* What to produce: Every record should be written out exactly, with the pictures left out.

%%

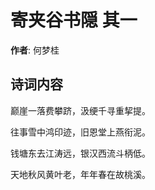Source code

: # 寄夹谷书隠  其一

**作者**: 何梦桂

## 诗词内容

巅崖一落费攀跻，汲绠千寻重挈提。

往事雪中鸿印迹，旧恩堂上燕衔泥。

钱塘东去江涛远，银汉西流斗柄低。

天地秋风黄叶老，年年春在故桃溪。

%%

* Task result:
Source code

: # 寄夹谷书隠  其一

**作者**: 何梦桂

## 诗词内容

巅崖一落费攀跻，汲绠千寻重挈提。

往事雪中鸿印迹，旧恩堂上燕衔泥。

钱塘东去江涛远，银汉西流斗柄低。

天地秋风黄叶老，年年春在故桃溪。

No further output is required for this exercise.